:: Dataset excerpts ::
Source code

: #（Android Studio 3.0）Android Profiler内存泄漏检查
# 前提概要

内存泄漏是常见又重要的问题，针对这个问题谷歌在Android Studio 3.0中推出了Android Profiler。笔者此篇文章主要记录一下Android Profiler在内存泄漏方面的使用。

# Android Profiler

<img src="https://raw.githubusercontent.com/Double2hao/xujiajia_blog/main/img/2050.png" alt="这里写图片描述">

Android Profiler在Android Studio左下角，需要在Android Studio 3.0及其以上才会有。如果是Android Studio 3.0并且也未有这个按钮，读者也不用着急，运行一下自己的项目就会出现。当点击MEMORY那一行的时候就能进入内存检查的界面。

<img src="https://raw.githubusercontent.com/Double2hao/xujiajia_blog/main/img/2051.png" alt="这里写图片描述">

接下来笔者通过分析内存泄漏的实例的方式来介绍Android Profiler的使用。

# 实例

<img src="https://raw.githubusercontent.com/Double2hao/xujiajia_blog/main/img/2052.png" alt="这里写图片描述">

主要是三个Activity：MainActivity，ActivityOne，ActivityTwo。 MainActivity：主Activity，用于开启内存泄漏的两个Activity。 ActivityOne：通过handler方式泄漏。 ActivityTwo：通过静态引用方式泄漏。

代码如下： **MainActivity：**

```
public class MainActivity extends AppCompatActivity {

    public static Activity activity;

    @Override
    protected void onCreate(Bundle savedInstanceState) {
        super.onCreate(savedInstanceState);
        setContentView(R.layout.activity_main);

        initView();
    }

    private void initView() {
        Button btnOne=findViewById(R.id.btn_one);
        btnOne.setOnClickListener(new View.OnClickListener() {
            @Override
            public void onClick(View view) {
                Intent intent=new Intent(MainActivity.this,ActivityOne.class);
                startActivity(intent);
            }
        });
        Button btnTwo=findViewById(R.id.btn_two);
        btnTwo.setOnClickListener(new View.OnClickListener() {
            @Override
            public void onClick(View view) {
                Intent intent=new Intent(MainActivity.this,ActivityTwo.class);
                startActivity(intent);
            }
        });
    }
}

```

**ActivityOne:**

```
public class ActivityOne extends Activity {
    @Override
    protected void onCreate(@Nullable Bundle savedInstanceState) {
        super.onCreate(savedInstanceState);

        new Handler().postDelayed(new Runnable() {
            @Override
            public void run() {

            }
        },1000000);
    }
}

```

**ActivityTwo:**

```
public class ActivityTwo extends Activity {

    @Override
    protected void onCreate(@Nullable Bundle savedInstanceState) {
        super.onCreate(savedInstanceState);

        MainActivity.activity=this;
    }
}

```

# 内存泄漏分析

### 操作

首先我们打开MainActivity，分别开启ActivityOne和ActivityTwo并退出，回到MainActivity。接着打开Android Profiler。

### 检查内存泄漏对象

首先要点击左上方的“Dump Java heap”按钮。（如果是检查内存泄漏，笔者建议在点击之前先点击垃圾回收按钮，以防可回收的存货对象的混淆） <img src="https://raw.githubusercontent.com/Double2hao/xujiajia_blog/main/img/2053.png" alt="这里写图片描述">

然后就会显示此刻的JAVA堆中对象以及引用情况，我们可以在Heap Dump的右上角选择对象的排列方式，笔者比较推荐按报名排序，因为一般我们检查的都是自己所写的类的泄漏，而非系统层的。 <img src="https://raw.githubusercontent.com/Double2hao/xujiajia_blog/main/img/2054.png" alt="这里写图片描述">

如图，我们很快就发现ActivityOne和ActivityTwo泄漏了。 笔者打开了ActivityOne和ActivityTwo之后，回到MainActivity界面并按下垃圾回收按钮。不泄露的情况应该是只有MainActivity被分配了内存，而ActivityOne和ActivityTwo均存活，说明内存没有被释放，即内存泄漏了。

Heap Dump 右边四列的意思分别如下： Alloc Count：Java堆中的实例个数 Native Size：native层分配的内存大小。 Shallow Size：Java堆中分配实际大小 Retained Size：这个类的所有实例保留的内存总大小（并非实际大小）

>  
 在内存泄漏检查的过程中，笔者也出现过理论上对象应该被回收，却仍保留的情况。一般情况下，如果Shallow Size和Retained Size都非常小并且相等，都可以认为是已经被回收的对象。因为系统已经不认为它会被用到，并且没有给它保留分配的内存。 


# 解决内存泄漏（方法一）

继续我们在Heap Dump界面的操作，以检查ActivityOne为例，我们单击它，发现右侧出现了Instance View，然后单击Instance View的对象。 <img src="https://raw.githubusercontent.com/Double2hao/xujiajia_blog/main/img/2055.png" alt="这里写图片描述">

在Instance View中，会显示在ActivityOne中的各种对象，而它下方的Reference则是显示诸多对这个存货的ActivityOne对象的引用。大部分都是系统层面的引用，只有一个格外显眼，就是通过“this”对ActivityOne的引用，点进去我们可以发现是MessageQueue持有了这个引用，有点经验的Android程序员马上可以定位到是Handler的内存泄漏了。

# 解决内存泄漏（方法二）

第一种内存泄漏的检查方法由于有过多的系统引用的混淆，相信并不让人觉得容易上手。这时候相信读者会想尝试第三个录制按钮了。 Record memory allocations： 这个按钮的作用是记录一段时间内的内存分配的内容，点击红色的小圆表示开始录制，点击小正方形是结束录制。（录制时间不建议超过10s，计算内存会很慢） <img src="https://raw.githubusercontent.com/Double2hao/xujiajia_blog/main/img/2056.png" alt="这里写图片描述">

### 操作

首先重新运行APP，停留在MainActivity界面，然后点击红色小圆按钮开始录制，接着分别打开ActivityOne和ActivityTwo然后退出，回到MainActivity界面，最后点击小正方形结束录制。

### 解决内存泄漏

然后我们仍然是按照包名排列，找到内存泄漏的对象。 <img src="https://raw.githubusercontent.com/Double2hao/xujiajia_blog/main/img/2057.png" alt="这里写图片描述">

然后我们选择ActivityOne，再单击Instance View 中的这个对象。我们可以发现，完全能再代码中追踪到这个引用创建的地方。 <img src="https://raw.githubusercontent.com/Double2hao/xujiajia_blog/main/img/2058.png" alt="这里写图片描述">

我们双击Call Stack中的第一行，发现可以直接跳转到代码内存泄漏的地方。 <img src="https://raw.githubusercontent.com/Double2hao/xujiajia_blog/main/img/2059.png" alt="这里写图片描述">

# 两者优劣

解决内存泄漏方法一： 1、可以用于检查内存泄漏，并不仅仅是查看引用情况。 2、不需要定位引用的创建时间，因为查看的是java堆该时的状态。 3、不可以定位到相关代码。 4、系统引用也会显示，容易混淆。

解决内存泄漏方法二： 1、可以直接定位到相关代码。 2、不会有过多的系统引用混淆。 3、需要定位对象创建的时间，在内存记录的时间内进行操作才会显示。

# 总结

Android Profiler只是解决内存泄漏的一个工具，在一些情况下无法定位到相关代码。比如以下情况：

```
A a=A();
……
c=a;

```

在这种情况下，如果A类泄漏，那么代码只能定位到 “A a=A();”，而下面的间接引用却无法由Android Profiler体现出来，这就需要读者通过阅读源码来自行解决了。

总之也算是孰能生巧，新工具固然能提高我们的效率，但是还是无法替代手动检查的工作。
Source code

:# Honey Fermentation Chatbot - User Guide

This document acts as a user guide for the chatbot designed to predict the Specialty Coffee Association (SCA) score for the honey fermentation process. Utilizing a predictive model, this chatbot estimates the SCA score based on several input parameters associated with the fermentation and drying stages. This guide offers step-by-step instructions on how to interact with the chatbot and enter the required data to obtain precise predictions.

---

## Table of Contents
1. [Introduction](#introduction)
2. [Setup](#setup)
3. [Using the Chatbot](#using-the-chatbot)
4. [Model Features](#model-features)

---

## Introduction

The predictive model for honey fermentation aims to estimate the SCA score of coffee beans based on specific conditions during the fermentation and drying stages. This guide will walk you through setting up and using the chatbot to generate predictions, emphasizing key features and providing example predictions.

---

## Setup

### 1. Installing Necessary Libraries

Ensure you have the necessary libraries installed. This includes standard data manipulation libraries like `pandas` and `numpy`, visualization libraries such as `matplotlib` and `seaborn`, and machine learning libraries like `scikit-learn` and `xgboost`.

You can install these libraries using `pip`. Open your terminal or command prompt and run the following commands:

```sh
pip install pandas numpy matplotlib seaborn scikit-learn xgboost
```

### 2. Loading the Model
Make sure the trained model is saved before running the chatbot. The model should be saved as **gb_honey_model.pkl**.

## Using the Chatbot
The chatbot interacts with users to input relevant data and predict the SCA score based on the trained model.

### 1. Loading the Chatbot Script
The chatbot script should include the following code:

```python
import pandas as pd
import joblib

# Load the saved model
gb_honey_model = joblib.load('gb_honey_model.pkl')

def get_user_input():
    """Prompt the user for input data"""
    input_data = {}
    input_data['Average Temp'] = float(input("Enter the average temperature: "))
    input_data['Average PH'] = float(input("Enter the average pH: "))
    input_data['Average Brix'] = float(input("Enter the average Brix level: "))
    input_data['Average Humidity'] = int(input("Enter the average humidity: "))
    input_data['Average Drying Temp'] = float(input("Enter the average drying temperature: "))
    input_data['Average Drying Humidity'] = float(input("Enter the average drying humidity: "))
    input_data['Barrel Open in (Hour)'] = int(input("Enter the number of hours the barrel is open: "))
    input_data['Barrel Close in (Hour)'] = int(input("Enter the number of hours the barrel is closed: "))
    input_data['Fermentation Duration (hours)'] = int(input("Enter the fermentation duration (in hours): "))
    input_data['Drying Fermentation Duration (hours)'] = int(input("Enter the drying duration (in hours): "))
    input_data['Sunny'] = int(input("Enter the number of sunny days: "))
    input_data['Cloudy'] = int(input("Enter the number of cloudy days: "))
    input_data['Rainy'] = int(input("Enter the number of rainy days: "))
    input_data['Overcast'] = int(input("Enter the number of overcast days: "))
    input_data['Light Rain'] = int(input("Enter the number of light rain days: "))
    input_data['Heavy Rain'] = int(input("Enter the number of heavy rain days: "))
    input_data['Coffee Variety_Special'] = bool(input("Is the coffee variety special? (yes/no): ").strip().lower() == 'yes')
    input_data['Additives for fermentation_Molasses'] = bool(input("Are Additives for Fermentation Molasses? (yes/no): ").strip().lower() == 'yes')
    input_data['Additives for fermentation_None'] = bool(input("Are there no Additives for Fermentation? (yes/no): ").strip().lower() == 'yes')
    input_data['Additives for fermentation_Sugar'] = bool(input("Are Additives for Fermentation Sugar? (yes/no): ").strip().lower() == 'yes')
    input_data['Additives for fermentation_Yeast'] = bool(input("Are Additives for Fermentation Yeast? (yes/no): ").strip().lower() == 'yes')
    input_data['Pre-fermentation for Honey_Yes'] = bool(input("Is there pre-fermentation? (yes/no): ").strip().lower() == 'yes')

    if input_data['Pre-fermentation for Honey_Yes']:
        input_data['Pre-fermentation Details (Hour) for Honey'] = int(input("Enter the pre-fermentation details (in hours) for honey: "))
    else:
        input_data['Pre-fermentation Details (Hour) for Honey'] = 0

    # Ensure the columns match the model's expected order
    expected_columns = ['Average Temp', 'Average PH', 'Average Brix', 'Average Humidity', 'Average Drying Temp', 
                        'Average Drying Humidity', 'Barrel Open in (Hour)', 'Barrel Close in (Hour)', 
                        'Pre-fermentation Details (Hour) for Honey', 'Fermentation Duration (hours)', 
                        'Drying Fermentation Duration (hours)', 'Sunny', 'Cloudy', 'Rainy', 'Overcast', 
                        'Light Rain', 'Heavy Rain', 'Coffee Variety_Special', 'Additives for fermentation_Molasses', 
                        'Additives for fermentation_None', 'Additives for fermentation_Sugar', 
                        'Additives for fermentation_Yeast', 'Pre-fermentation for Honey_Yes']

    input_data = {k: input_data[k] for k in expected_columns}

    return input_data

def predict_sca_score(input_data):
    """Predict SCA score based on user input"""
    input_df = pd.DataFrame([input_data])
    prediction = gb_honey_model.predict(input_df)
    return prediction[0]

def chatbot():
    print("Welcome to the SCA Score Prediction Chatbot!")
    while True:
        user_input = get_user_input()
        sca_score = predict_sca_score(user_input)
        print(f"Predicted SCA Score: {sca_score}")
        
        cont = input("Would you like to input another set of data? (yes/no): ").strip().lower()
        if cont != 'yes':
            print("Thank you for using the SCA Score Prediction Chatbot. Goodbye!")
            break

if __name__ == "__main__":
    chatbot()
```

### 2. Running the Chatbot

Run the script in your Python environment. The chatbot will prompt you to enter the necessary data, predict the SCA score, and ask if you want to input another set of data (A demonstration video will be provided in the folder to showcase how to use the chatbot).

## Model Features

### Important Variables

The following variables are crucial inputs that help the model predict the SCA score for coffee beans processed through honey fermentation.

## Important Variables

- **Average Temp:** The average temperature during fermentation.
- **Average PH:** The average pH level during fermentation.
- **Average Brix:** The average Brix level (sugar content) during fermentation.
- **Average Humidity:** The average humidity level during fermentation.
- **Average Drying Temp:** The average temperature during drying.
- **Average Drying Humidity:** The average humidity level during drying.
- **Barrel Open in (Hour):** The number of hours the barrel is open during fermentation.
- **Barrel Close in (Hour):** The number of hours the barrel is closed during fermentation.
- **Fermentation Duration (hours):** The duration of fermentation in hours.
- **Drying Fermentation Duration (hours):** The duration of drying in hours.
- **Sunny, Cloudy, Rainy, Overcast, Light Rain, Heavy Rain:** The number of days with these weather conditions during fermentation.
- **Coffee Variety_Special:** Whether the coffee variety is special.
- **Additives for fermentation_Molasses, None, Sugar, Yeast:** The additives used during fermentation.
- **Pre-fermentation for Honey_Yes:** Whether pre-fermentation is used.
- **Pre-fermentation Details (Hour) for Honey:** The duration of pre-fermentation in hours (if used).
:::
* Work order *
Go through the entries above and count the lines holding the word "trained"; write nothing but the number.

* Task output *
2